**What you have to do**
In the listing below, find the line containing "You should clone" and the line containing "#### Sublime Text". Repeat exactly those two lines and every line between them.

**Raw data**

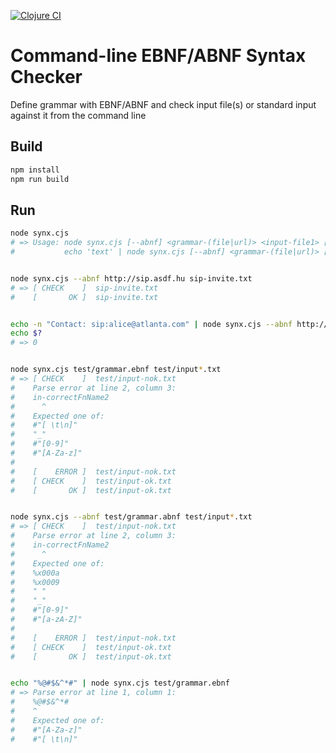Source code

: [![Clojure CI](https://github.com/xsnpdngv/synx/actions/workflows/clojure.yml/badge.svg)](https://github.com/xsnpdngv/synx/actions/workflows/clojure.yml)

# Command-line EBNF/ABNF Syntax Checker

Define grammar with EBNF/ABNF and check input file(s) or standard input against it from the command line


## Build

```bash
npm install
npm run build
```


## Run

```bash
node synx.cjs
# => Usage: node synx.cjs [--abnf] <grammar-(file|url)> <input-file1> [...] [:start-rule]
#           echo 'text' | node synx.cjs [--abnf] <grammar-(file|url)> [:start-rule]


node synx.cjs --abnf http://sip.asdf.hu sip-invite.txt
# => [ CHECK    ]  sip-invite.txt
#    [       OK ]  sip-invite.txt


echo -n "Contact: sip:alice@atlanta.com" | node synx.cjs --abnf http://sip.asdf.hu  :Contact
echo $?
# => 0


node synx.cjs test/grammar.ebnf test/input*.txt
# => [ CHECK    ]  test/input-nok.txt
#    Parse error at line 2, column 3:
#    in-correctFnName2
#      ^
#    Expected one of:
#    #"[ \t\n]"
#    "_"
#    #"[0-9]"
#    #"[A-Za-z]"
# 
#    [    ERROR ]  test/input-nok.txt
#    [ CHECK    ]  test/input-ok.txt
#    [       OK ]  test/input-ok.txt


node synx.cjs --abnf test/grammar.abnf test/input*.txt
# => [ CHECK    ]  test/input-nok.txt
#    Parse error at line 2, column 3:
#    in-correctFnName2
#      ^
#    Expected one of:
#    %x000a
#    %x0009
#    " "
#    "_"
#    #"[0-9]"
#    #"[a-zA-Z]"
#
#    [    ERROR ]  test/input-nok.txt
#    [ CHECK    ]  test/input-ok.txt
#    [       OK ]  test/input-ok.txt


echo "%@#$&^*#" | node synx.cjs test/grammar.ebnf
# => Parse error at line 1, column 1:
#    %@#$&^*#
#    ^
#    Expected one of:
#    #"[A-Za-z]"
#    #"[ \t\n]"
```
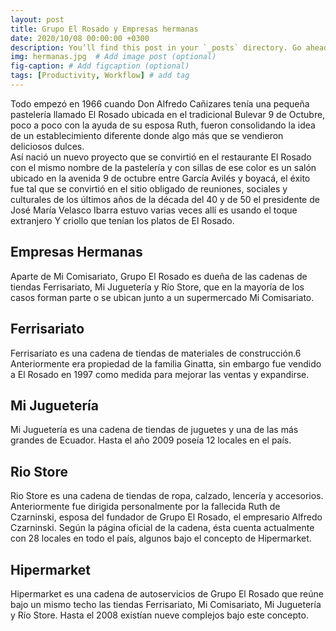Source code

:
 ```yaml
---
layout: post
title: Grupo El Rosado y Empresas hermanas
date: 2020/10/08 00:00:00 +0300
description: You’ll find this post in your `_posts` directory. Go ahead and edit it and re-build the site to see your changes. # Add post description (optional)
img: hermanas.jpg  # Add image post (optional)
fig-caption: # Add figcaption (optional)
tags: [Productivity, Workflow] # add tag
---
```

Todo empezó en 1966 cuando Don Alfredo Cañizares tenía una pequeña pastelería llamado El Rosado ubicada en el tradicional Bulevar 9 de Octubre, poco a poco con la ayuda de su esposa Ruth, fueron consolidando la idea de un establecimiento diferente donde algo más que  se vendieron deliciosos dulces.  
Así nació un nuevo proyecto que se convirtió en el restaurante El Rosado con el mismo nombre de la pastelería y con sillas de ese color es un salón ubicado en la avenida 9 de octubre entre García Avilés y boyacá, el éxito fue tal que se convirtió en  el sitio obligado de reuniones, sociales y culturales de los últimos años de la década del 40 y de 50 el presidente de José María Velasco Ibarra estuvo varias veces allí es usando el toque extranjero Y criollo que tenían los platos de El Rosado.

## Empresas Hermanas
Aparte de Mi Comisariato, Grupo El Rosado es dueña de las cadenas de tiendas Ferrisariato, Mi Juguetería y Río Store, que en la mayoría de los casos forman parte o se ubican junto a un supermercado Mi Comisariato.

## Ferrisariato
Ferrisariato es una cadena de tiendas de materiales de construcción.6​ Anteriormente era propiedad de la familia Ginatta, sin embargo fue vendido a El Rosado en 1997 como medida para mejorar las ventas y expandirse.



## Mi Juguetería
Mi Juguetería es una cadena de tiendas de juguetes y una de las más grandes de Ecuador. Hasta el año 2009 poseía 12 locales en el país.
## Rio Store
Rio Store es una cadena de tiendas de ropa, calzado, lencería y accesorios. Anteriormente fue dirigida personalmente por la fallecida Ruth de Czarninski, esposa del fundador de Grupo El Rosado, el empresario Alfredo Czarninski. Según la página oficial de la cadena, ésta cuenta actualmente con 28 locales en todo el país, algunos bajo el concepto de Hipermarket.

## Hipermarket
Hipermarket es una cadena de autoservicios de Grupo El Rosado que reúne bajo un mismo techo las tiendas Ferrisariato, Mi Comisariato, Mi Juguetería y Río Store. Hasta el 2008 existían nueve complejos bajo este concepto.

--

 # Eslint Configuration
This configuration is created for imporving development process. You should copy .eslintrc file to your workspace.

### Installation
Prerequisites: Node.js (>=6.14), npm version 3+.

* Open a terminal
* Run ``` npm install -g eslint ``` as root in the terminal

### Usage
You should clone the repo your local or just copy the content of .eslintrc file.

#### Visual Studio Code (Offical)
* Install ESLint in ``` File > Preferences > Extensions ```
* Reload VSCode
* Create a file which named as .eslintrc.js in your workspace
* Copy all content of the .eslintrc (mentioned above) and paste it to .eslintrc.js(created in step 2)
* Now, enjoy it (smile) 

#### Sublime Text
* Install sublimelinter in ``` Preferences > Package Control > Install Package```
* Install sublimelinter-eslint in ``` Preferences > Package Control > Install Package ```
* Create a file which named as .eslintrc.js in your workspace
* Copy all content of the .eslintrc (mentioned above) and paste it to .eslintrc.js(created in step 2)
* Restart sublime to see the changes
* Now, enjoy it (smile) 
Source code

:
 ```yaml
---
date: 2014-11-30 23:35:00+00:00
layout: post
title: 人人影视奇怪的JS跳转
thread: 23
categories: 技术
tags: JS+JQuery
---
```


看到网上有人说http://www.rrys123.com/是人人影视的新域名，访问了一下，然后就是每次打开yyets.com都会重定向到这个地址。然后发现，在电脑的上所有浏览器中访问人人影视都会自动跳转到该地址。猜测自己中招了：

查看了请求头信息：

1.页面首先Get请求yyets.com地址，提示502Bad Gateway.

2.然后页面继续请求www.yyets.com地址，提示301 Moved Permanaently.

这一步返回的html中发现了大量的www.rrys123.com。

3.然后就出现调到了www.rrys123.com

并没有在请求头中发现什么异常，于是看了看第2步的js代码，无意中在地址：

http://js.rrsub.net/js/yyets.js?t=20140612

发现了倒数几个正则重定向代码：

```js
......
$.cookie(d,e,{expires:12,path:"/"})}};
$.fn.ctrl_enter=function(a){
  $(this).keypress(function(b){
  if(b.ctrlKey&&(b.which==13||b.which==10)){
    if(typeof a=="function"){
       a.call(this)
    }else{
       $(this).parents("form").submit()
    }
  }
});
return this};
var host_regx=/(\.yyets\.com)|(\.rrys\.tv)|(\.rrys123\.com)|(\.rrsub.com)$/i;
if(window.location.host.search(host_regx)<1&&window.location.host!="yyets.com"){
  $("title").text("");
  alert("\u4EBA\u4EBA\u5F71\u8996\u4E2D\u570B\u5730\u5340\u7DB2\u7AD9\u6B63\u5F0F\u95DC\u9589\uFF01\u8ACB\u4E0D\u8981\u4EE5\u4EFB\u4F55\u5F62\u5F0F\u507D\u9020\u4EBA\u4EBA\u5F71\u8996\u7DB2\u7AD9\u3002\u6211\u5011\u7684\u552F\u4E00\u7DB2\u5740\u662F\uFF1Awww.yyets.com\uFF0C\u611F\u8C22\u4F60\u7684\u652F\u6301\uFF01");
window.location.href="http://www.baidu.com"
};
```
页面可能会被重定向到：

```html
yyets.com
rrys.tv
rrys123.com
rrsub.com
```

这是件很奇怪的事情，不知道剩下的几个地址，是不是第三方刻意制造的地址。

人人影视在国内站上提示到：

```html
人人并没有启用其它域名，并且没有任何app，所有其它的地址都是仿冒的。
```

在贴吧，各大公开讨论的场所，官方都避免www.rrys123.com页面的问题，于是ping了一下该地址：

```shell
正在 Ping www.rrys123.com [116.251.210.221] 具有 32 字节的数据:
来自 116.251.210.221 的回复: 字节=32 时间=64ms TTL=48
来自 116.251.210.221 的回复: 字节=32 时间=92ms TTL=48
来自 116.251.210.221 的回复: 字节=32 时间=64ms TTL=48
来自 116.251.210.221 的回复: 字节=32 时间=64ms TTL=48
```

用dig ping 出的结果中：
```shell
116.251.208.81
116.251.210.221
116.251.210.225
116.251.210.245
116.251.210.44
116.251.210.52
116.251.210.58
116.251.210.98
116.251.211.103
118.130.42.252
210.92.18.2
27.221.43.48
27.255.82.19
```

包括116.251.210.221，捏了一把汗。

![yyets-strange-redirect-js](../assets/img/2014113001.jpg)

...

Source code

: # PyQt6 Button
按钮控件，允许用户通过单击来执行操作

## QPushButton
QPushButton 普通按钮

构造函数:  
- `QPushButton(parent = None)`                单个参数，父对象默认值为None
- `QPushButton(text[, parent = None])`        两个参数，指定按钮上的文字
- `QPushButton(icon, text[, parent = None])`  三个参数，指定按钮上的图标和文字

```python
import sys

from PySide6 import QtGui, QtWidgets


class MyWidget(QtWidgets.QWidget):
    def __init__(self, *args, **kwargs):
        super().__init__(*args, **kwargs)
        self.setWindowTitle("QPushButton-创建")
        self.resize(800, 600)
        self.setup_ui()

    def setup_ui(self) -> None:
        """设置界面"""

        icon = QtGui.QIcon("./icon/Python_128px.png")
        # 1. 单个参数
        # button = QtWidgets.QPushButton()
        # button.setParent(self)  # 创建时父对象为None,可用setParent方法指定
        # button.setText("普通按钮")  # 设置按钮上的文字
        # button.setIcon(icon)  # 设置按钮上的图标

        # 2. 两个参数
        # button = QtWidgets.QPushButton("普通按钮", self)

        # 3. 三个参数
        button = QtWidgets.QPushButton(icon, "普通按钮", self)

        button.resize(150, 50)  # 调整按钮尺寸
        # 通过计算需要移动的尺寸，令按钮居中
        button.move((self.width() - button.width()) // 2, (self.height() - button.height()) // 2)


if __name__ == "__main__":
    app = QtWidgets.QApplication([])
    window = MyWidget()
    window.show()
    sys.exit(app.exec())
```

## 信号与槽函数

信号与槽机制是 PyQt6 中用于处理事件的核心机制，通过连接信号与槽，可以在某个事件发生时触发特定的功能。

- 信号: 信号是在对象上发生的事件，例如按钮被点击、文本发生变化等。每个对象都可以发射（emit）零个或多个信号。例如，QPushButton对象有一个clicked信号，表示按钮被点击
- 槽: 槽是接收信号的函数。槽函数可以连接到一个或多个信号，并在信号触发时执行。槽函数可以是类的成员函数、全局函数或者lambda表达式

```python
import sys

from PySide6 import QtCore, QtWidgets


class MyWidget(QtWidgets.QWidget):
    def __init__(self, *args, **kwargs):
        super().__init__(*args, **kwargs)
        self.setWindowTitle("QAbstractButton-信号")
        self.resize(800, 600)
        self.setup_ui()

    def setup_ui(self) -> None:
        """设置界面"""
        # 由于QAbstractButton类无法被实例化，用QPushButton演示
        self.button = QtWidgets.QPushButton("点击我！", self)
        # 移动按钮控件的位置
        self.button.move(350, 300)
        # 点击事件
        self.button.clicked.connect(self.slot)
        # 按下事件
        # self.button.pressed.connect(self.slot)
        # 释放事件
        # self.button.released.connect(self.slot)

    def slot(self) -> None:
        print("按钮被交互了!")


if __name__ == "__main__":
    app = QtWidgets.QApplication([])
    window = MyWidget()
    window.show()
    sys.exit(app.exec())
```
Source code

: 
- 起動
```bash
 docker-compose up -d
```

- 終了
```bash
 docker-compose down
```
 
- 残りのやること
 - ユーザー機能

**Expected answer**
You should clone the repo your local or just copy the content of .eslintrc file.

#### Visual Studio Code (Offical)
* Install ESLint in ``` File > Preferences > Extensions ```
* Reload VSCode
* Create a file which named as .eslintrc.js in your workspace
* Copy all content of the .eslintrc (mentioned above) and paste it to .eslintrc.js(created in step 2)
* Now, enjoy it (smile) 

#### Sublime Text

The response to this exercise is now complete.